_The task_
Tally every line of the listing where the string "xlsx" is found, and state the total alone.

_Records supplied_
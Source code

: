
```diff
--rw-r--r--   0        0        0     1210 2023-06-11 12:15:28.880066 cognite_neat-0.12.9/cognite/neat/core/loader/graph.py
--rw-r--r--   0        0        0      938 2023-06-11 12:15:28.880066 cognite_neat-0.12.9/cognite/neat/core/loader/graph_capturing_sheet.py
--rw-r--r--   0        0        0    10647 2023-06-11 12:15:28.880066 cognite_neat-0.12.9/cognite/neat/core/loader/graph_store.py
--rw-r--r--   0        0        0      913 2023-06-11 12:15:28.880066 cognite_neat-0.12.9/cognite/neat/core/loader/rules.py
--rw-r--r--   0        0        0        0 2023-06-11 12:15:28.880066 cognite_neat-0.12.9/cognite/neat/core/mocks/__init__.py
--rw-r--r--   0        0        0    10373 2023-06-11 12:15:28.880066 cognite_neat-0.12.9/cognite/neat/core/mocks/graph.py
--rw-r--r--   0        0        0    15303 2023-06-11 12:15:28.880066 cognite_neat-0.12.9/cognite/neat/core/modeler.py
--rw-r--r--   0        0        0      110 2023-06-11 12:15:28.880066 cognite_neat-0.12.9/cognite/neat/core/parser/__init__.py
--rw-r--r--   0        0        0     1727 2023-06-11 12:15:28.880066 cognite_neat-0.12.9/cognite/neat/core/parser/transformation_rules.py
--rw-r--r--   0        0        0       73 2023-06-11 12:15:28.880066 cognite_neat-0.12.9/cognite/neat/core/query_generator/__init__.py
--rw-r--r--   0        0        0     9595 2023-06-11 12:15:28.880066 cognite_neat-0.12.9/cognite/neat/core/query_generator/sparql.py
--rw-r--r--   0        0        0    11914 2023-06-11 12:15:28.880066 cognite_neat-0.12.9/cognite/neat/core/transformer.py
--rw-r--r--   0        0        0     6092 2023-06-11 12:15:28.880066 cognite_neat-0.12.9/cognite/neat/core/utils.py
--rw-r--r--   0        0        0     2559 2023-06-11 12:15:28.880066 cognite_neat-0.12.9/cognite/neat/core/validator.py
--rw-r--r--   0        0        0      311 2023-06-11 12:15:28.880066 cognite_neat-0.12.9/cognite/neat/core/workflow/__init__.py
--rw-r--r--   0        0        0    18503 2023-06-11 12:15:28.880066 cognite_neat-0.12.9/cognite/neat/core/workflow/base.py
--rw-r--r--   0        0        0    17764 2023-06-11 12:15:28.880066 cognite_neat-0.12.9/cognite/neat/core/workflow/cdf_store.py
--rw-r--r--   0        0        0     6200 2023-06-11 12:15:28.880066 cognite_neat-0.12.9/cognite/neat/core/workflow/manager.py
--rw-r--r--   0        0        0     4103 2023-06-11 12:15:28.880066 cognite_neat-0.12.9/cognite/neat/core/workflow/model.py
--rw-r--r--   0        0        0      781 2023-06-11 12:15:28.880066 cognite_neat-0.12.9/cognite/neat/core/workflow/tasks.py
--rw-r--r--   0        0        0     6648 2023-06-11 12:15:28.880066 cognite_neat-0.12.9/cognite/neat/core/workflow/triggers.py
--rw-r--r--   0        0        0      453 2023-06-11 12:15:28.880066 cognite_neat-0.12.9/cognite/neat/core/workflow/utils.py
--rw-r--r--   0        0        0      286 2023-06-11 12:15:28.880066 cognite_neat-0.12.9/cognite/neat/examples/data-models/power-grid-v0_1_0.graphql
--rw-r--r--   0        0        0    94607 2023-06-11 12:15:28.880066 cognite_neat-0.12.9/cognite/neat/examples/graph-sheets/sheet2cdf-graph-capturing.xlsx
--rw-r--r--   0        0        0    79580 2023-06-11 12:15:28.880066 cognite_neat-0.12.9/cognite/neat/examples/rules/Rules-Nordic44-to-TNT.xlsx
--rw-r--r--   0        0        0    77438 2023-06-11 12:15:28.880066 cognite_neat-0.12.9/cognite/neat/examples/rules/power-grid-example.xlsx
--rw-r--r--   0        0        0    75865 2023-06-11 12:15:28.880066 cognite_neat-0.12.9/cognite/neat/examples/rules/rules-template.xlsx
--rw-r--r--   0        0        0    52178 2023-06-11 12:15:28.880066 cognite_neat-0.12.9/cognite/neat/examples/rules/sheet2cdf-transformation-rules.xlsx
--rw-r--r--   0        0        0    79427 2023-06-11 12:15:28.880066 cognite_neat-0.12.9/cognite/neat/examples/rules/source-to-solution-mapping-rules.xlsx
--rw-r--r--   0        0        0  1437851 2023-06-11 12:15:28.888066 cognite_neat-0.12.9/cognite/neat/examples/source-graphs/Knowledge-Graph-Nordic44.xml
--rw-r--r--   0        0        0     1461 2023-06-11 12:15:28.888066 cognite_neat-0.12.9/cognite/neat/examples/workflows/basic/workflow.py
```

_Final answer_
6